12.3. Authentication
PicketLink supports different authentication schemes, they are:
-
HTTP BASIC -
HTTP DIGEST -
HTTP X.509 or CLIENT-CERT -
FORM -
Token-Based -
Write Your Own Method
When you configure the authentication policies to a specific path you just need to provide any of the available authentication schemes available from the
authenticateWith() method provided by the HttpSecurityBuilder.
httpBuilder
.forPath("/rest/*")
.authenticateWith()
.basic()
Some authentication schemes provide additional configuration to configure a specific behavior. In the next sections we'll cover each of them in more details.
12.3.1. Form Authentication
This authentication scheme allows you to authenticate your users using a HTML Form element to capture user's credentials. If you're already familiar with the Java JEE FORM authentication method, you'll find this very similar.

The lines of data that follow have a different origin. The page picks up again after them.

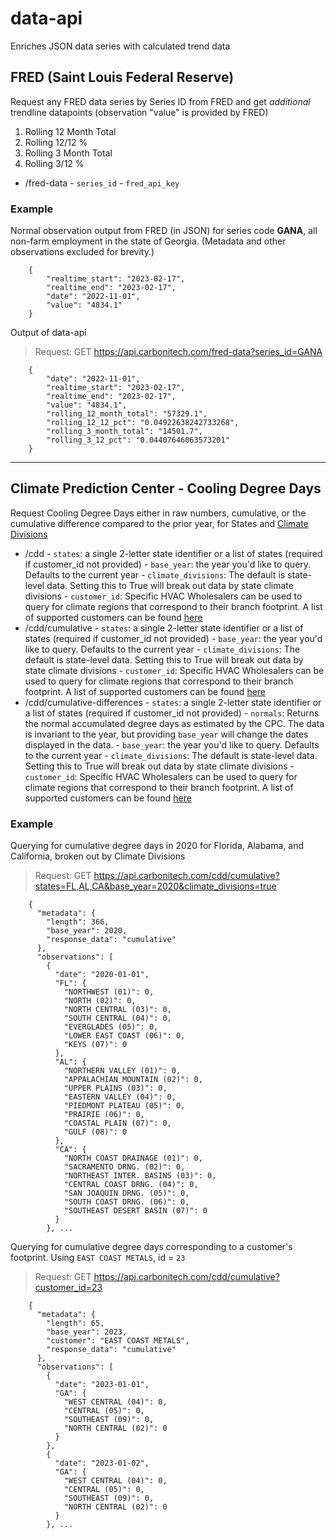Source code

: # data-api
Enriches JSON data series with calculated trend data

## **FRED (Saint Louis Federal Reserve)**  
Request any FRED data series by Series ID from FRED and get *additional* trendline datapoints (observation "value" is provided by FRED)
1. Rolling 12 Month Total
2. Rolling 12/12 %
3. Rolling 3 Month Total
4. Rolling 3/12 %

- /fred-data
        - `series_id`
        - `fred_api_key`

### **Example**  

Normal observation output from FRED (in JSON) for series code **GANA**, all non-farm employment in the state of Georgia. (Metadata and other observations excluded for brevity.)

        {
            "realtime_start": "2023-02-17",
            "realtime_end": "2023-02-17",
            "date": "2022-11-01",
            "value": "4834.1"
        }

Output of data-api
> Request: GET https://api.carbonitech.com/fred-data?series_id=GANA

        {
            "date": "2022-11-01",
            "realtime_start": "2023-02-17",
            "realtime_end": "2023-02-17",
            "value": "4834.1",
            "rolling_12_month_total": "57329.1",
            "rolling_12_12_pct": "0.04922638242733268",
            "rolling_3_month_total": "14501.7",
            "rolling_3_12_pct": "0.04407646063573201"
        }
___
## **Climate Prediction Center - Cooling Degree Days**
Request Cooling Degree Days either in raw numbers, cumulative, or the cumulative difference compared to the prior year, for States and [Climate Divisions](https://www.cpc.ncep.noaa.gov/products/analysis_monitoring/regional_monitoring/CLIM_DIVS/states_counties_climate-divisions.shtml)
- /cdd
        - `states`: a single 2-letter state identifier or a list of states (required if customer_id not provided)
        - `base_year`: the year you'd like to query. Defaults to the current year
        - `climate_divisions`: The default is state-level data. Setting this to True will break out data by state climate divisions
        - `customer_id`: Specific HVAC Wholesalers can be used to query for climate regions that correspond to their branch footprint. A list of supported customers can be found [here](https://api.carbonitech.com/customers)
- /cdd/cumulative
        - `states`: a single 2-letter state identifier or a list of states (required if customer_id not provided)
        - `base_year`: the year you'd like to query. Defaults to the current year
        - `climate_divisions`: The default is state-level data. Setting this to True will break out data by state climate divisions
        - `customer_id`: Specific HVAC Wholesalers can be used to query for climate regions that correspond to their branch footprint. A list of supported customers can be found [here](https://api.carbonitech.com/customers)
- /cdd/cumulative-differences
        - `states`: a single 2-letter state identifier or a list of states (required if customer_id not provided)
        - `normals`: Returns the normal accumulated degree days as estimated by the CPC. The data is invariant to the year, but providing `base_year` will change the dates displayed in the data.
        - `base_year`: the year you'd like to query. Defaults to the current year
        - `climate_divisions`: The default is state-level data. Setting this to True will break out data by state climate divisions
        - `customer_id`: Specific HVAC Wholesalers can be used to query for climate regions that correspond to their branch footprint. A list of supported customers can be found [here](https://api.carbonitech.com/customers)

### **Example**

Querying for cumulative degree days in 2020 for Florida, Alabama, and California, broken out by Climate Divisions

> Request: GET https://api.carbonitech.com/cdd/cumulative?states=FL,AL,CA&base_year=2020&climate_divisions=true

        {
          "metadata": {
            "length": 366,
            "base_year": 2020,
            "response_data": "cumulative"
          },
          "observations": [
            {
              "date": "2020-01-01",
              "FL": {
                "NORTHWEST (01)": 0,
                "NORTH (02)": 0,
                "NORTH CENTRAL (03)": 0,
                "SOUTH CENTRAL (04)": 0,
                "EVERGLADES (05)": 0,
                "LOWER EAST COAST (06)": 0,
                "KEYS (07)": 0
              },
              "AL": {
                "NORTHERN VALLEY (01)": 0,
                "APPALACHIAN MOUNTAIN (02)": 0,
                "UPPER PLAINS (03)": 0,
                "EASTERN VALLEY (04)": 0,
                "PIEDMONT PLATEAU (05)": 0,
                "PRAIRIE (06)": 0,
                "COASTAL PLAIN (07)": 0,
                "GULF (08)": 0
              },
              "CA": {
                "NORTH COAST DRAINAGE (01)": 0,
                "SACRAMENTO DRNG. (02)": 0,
                "NORTHEAST INTER. BASINS (03)": 0,
                "CENTRAL COAST DRNG. (04)": 0,
                "SAN JOAQUIN DRNG. (05)": 0,
                "SOUTH COAST DRNG. (06)": 0,
                "SOUTHEAST DESERT BASIN (07)": 0
              }
            }, ...
            
Querying for cumulative degree days corresponding to a customer's footprint. Using `EAST COAST METALS`, id = `23`
> Request: GET https://api.carbonitech.com/cdd/cumulative?customer_id=23

        {
          "metadata": {
            "length": 65,
            "base_year": 2023,
            "customer": "EAST COAST METALS",
            "response_data": "cumulative"
          },
          "observations": [
            {
              "date": "2023-01-01",
              "GA": {
                "WEST CENTRAL (04)": 0,
                "CENTRAL (05)": 0,
                "SOUTHEAST (09)": 0,
                "NORTH CENTRAL (02)": 0
              }
            },
            {
              "date": "2023-01-02",
              "GA": {
                "WEST CENTRAL (04)": 0,
                "CENTRAL (05)": 0,
                "SOUTHEAST (09)": 0,
                "NORTH CENTRAL (02)": 0
              }
            }, ...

To configure this authentication scheme for a specific path just do:
httpBuilder
.forPath("/faces/*.xhtml")
.authenticateWith()
.form()
.loginPage("/faces/login.xhtml")
.errorPage("/faces/loginFailed.xhtml");
You will also need a login page with a HTML Form just like that:
<form method="POST" action="j_security_check"> <input type="text" name="j_username"/> <input type="password" name="j_password"/> <input type="submit" name="login" value="Login"/> </form>
By default, once the user is authenticated, PicketLink will always redirect the authenticated user to your application's context path. But sometimes you may want to restore the original request, the one used to start the authentication process. In this case, PicketLink will redirect the user to the original request once the authentication finishes. To enable this behavior just do:
httpBuilder
.forPath("/faces/*.xhtml")
.authenticateWith()
.form()
.loginPage("/faces/login.xhtml")
.errorPage("/faces/loginFailed.xhtml")
.restoreOriginalRequest();
Here, we used the
restoreOriginalRequest() to enable this behavior.